She exhibited a Self-Portrait of intervened photography alongside other international photographers at the ‘We The Women’ exhibition at the Women’s Pavilion of the grand Dubai Expo 2020 opening March 2022, also here creating and selling her first NFT.
Nina Méndez Martí focuses a large part of her professional time in the field of education. Nina is an Art Educator who has worked at the non-profit Studio in a School in New York, Museo del Barrio, Brooklyn Children's Museum, and the Children's Museum of Manhattan. In Puerto Rico she has worked with the Museum of Contemporary Art, the Museum of Art of Puerto Rico, the Francisco Oller Museum of Art, and the Miramar Museum of Art and Design giving workshops to children, families adults and teachers. Her belief is that art and education go hand in hand and it is her mission to instill a love of art in future generations so that they have a lifelong tool of expression.
As an artist, what she is most proud of is the commission of eight large-scale murals that she created in 2019, with the support of the Museum of Contemporary Art of Puerto Rico and the National Endowment for the Arts, through the El MAC en el barrio cultural program. This project aims to transform distressed or ignored communities through the power of art and creative expression.
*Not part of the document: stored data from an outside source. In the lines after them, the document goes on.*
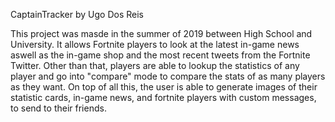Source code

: CaptainTracker by Ugo Dos Reis

This project was masde in the summer of 2019 between High School and University. It allows Fortnite players to look at
the latest in-game news aswell as the in-game shop and the most recent tweets from the Fortnite Twitter. Other than that,
players are able to lookup the statistics of any player and go into "compare" mode to compare the stats of as many
players as they want. On top of all this, the user is able to generate images of their statistic cards, in-game news, and 
fortnite players with custom messages, to send to their friends.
These portraits are permanently installed in the streets of the Alto del Cabro community in Santurce, Puerto Rico, a small neighborhood full of wooden houses, some still devastated by Hurricane Maria. These murals were made in collaboration with the poet Nicole Cecilia Delgado and the residents of the community; each portrait includes handwritten text based on conversations with the resilient residents.
Her goal is to develop an experimental body of travel-based photographic portraiture work, with an educational component, culminating in books and exhibitions. Her artistic dream is to travel the world, especially South America and Europe, the homes of her ancestors, absorbing and creating art with women and girls from local communities. By learning about their unique and personal struggles and artistically exposing them to the world.